If we’re being honest, the pop songs that reached radio are irrefutable evidence of her talent. It gets you moving and makes you understand why she hasn’t gone away yet. However, the turn around “Circle the Drain” is one that’s endearing while also lacking the connectivity to the rest of the album. It’s clear that these songs, specifically about heartbreak (“I’m not going to watch you circle the drain”) were something personal inside of Perry, and you understand her anguish because she sells it. As she questions her own existentialism with “The One That Got Away” and “Who Am I Living For?” it becomes clear that she has so much more to say besides airheaded pop hits. She has as much passion for the best of intimacy as she does the worst.
By the end with “Not Like the Movies,” she clearly has gone through an evolution from her reckless beginning. She’s experienced love and been heartbroken. She contemplates these fantasy images and how the princess didn’t get the prince. It’s a sad note to end on, but it’s one that shows that this was a journey of being a teenager, where making out to Radiohead albums has as much space in her life as painful separations.

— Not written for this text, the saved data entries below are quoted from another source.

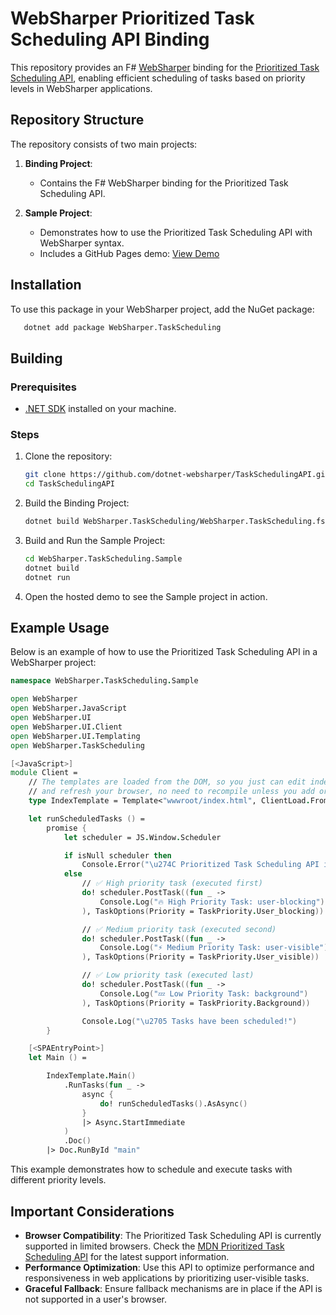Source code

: # WebSharper Prioritized Task Scheduling API Binding

This repository provides an F# [WebSharper](https://websharper.com/) binding for the [Prioritized Task Scheduling API](https://developer.mozilla.org/en-US/docs/Web/API/Scheduler), enabling efficient scheduling of tasks based on priority levels in WebSharper applications.

## Repository Structure

The repository consists of two main projects:

1. **Binding Project**:

   - Contains the F# WebSharper binding for the Prioritized Task Scheduling API.

2. **Sample Project**:
   - Demonstrates how to use the Prioritized Task Scheduling API with WebSharper syntax.
   - Includes a GitHub Pages demo: [View Demo](https://dotnet-websharper.github.io/TaskSchedulingAPI/)

## Installation

To use this package in your WebSharper project, add the NuGet package:

```bash
   dotnet add package WebSharper.TaskScheduling
```

## Building

### Prerequisites

- [.NET SDK](https://dotnet.microsoft.com/download) installed on your machine.

### Steps

1. Clone the repository:

   ```bash
   git clone https://github.com/dotnet-websharper/TaskSchedulingAPI.git
   cd TaskSchedulingAPI
   ```

2. Build the Binding Project:

   ```bash
   dotnet build WebSharper.TaskScheduling/WebSharper.TaskScheduling.fsproj
   ```

3. Build and Run the Sample Project:

   ```bash
   cd WebSharper.TaskScheduling.Sample
   dotnet build
   dotnet run
   ```

4. Open the hosted demo to see the Sample project in action.

## Example Usage

Below is an example of how to use the Prioritized Task Scheduling API in a WebSharper project:

```fsharp
namespace WebSharper.TaskScheduling.Sample

open WebSharper
open WebSharper.JavaScript
open WebSharper.UI
open WebSharper.UI.Client
open WebSharper.UI.Templating
open WebSharper.TaskScheduling

[<JavaScript>]
module Client =
    // The templates are loaded from the DOM, so you just can edit index.html
    // and refresh your browser, no need to recompile unless you add or remove holes.
    type IndexTemplate = Template<"wwwroot/index.html", ClientLoad.FromDocument>

    let runScheduledTasks () =
        promise {
            let scheduler = JS.Window.Scheduler

            if isNull scheduler then
                Console.Error("\u274C Prioritized Task Scheduling API is not supported in this browser.")
            else
                // ✅ High priority task (executed first)
                do! scheduler.PostTask((fun _ ->
                    Console.Log("🔥 High Priority Task: user-blocking")
                ), TaskOptions(Priority = TaskPriority.User_blocking))

                // ✅ Medium priority task (executed second)
                do! scheduler.PostTask((fun _ ->
                    Console.Log("⚡ Medium Priority Task: user-visible")
                ), TaskOptions(Priority = TaskPriority.User_visible))

                // ✅ Low priority task (executed last)
                do! scheduler.PostTask((fun _ ->
                    Console.Log("💤 Low Priority Task: background")
                ), TaskOptions(Priority = TaskPriority.Background))

                Console.Log("\u2705 Tasks have been scheduled!")
        }

    [<SPAEntryPoint>]
    let Main () =

        IndexTemplate.Main()
            .RunTasks(fun _ ->
                async {
                    do! runScheduledTasks().AsAsync()
                }
                |> Async.StartImmediate
            )
            .Doc()
        |> Doc.RunById "main"
```

This example demonstrates how to schedule and execute tasks with different priority levels.

## Important Considerations

- **Browser Compatibility**: The Prioritized Task Scheduling API is currently supported in limited browsers. Check the [MDN Prioritized Task Scheduling API](https://developer.mozilla.org/en-US/docs/Web/API/Scheduler) for the latest support information.
- **Performance Optimization**: Use this API to optimize performance and responsiveness in web applications by prioritizing user-visible tasks.
- **Graceful Fallback**: Ensure fallback mechanisms are in place if the API is not supported in a user's browser.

It’s what makes the album most human while also being arguably the least interesting as pop songs, the melodies not quite being fulfilling enough for the pain she’s expressing.
The truth is that it’s hard to not look at this album and see where she ended up. Her pop songs have become shallower while her personal journeys have way more heart. The disconnect between both has made these albums more awkward, but I still think she has something worthwhile as the person who proved me wrong. She wasn’t a one hit wonder. I may never love her music, but listening to “Teenage Dream” makes me realize how assured she’s always been as a musician. I just wish that her music was this playful, capable of finding personality in tired tropes. But then again, you don’t get to a million records sold without making a few duds.
This album holds up and it’s still amazing that this wasn’t a summer record (it came out in August). It feels so much like it that I finished the record with sand between my toes. She captures this youthful naivety that you always outgrow, and I think it’s why many consider it among her best work. She tapped into something universal and made songs that have stood the test of time, able to make us feel these youthful emotions. She was our teenage dream in more ways than one, and now that songs about her own nostalgia are old enough to form a new layer of nostalgia, it’s likely to become more endearing with time. It’s not always perfect, but if those first four songs don’t connect with you on an implicit level, then I don’t know what to tell you.